Lagging indicators are “old” data that tell us something about where we came from. “Old” is relative, as many lagging indicators reference the previous month or quarter, not ancient history. A child’s report card is a great example of a lagging indicator. The teacher provides these report cards after the end of the term to tell us about a child’s performance the previous 6 months. A report card does not tell us about how they will do next term or even the current proficiency in a particular subject, but it does provide some broad understanding about strengths and areas where the child needs more attention. Lagging indicators may be the least helpful for telling us about a future tomorrow, but they are the bedrock economic indicators used to anchor our understanding of where we have come from.
The key to these lagging measures is that they give us some insight into changes over time. The classic example of lagging indicators in the labor market are employment and unemployment measures produced by the U.S. Bureau of Labor Statistics. Another popular lagging indicator produced by the Bureau of Labor Statistics is the Consumer Price Index, the most widely used measure of inflation. These lagging indicators (i.e., employment, home prices, GDP, and CPI) are widely used economic measures critical for our understanding of how the economy has performed in the past. But these indicators do not tell us about today and they do not give us much insight into a future tomorrow.
Coincident indicators, often including what people refer to as “real-time data”, are measures that tell us about what is happening at this moment. They are like taking the temperature of a sick child. It tells you exactly how hot or cold the child is, which can tell you if they have a fever.
One of my favorite coincident indicators for the broader economy is unemployment insurance claims. If someone files an unemployment insurance claim today, they will likely show up as statistically unemployed a month or two from now. However, seeing those claims in near real time can reveal changes to the economy much quicker. There are far fewer coincident indicators than lagging indicators, but as technology increases, we are seeing more of these real-time metrics being used. Another great example is The Conference Board’s Help Wanted Online program that measures labor demand in near real time by pulling job ads off the internet.

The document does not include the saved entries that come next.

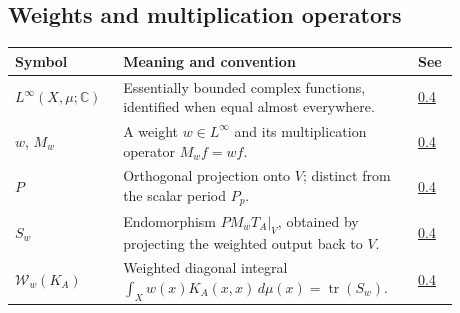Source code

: \subsection*{Weights and multiplication operators}\label{v1a-notation-weights}

\begin{longtable}{p{0.22\linewidth}p{0.58\linewidth}p{0.08\linewidth}}
\textbf{Symbol} & \textbf{Meaning and convention} & \textbf{See} \\ \hline
\(L^\infty(X,\mu;\mathbb C)\) & Essentially bounded complex functions, identified when equal almost everywhere. & \hyperref[weighted-finite-trace]{0.4} \\
\(w\), \(M_w\) & A weight \(w\in L^\infty\) and its multiplication operator \(M_wf=wf\). & \hyperref[weighted-finite-trace]{0.4} \\
\(P\) & Orthogonal projection onto \(V\); distinct from the scalar period \(P_p\). & \hyperref[weighted-finite-trace]{0.4} \\
\(S_w\) & Endomorphism \(P M_wT_A|_V\), obtained by projecting the weighted output back to \(V\). & \hyperref[finite-weighted-kernel-identity]{0.4} \\
\(\mathcal W_w(K_A)\) & Weighted diagonal integral \(\int_Xw(x)K_A(x,x)\,d\mu(x)=\operatorname{tr}(S_w)\). & \hyperref[weighted-finite-trace]{0.4} \\
\end{longtable}
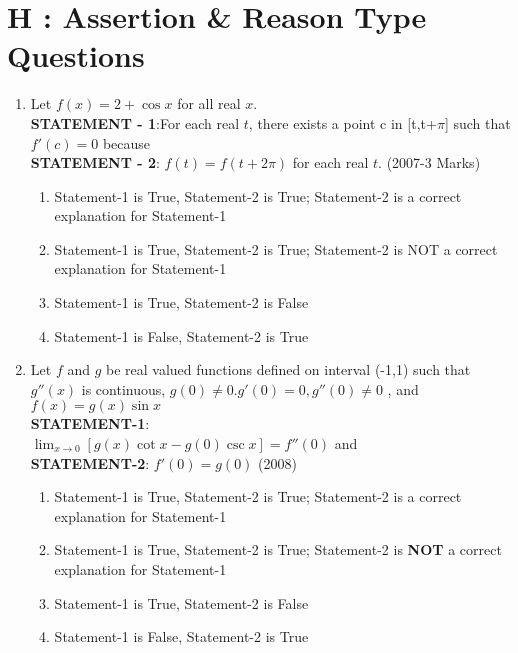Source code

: \documentclass[journal,,12pt,twocolumn]{IEEEtran}
\theoremstyle{remark}
\begin{document}
\section*{H : Assertion \& Reason Type Questions}
\begin{enumerate}
    \item Let $f(x)=2 + \cos{x}$ for all real $x$.\\
    \textbf{STATEMENT - 1}:For each real $t$, there exists a point c in [t,t+$\pi$] such that $f'(c)=0$ because \\
    \textbf{STATEMENT - 2}: $f(t)=f(t+2\pi)$ for each real $t$.
    \hfill{(2007-3 Marks)}
    \begin{enumerate}
    
        
    
        \item Statement-1 is True, Statement-2 is True; Statement-2 is a correct explanation for Statement-1
        \item Statement-1 is True, Statement-2 is True; Statement-2 is NOT a correct explanation for Statement-1
        \item Statement-1 is True, Statement-2 is False 
        \item Statement-1 is False, Statement-2 is True
        
    \end{enumerate}
\item Let $f$ and $g$ be real valued functions defined on interval (-1,1) such that $g''(x)$ is continuous, $g(0)\neq0$.$g'(0)=0, g''(0)\neq0$ , and $f(x)=g(x)\sin{x}$\\
\textbf{STATEMENT-1}:\\
$\lim _{x \to 0}[g(x)\cot{x}-g(0)\csc{x}]=f''(0)$ and\\
\textbf{STATEMENT-2}: $f'(0)=g(0)$
\hfill{(2008)}
\begin{enumerate}

    

        \item Statement-1 is True, Statement-2 is True; Statement-2 is a correct explanation for Statement-1
        \item Statement-1 is True, Statement-2 is True; Statement-2 is \textbf{NOT} a correct explanation for Statement-1
        \item Statement-1 is True, Statement-2 is False 
        \item Statement-1 is False, Statement-2 is True
        
    \end{enumerate}
\end{enumerate}
\end{document}
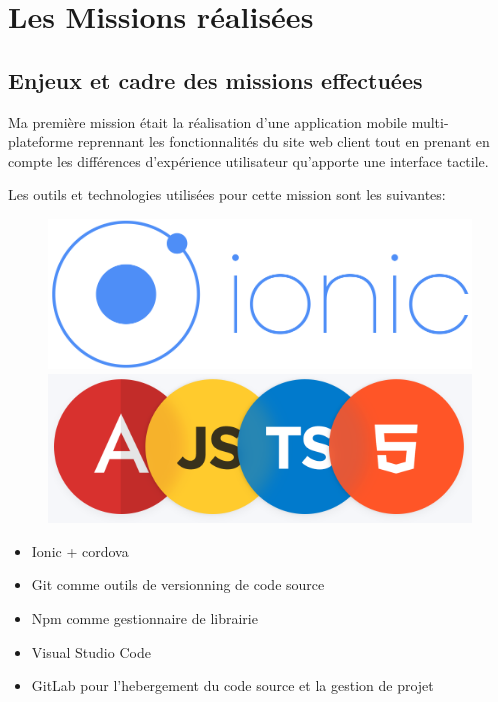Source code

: \chapter{Les Missions réalisées}
\section{Enjeux et cadre des missions effectuées}
Ma première mission était la réalisation d'une application mobile multi-plateforme 
reprennant les fonctionnalités du site web client tout en prenant en compte 
les différences d'expérience utilisateur qu'apporte une interface tactile.\newline

Les outils et technologies utilisées pour cette mission sont les suivantes:

\begin{figure}[!h]
    \centering
    \begin{minipage}[b]{0.4\textwidth}
      \includegraphics[width=\textwidth]{Images/ionic-logo}
    \end{minipage}
    \hfill
    \begin{minipage}[b]{0.4\textwidth}
      \includegraphics[width=\textwidth]{Images/ajsthtml5}
    \end{minipage}
  \end{figure}

\begin{itemize}
    \item Ionic + cordova
    \item Git comme outils de versionning de code source
    \item Npm comme gestionnaire de librairie 
    \item Visual Studio Code
    \item GitLab pour l'hebergement du code source et la gestion de projet \newline
\end{itemize}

The final broad category of economic indicators are leading indicators. These often measure something that happened in the past or present, but they are correlated with some future event. As a result, they can give us some insight into future trends. This is like using a child’s growth chart to estimate the adult height of a child. Is it a perfect indicator? No. But, you have some general insight into whether your child will likely have a future as an NBA center.
The leading indicator I reference the most is job ads from the U.S. Bureau of Labor Statistics, Job Openings and Labor Turnover Program. A job ad tells us about the demand for labor. Current labor demand leads to future hiring. A perfect indicator? No. Many job ads are canceled or never filled, but these job ads correlate well with future hiring 3-6 months into the future. Another great leading indicator is building permits. Like job ads, building permits show the intent to do something, which in this case is to build a structure. The U.S. Census Bureau, Building Permits Survey has great information on residential building permit activity that provides some insight into future housing inventory and demand for construction workers.
The component of the economy you are most interested in better understanding will determine the indicators you research. But make sure to look at the available lagging, coincident, and leading indicators for that topic. Including these different types of indicators will better inform where we came from, where we are, and where we may be going.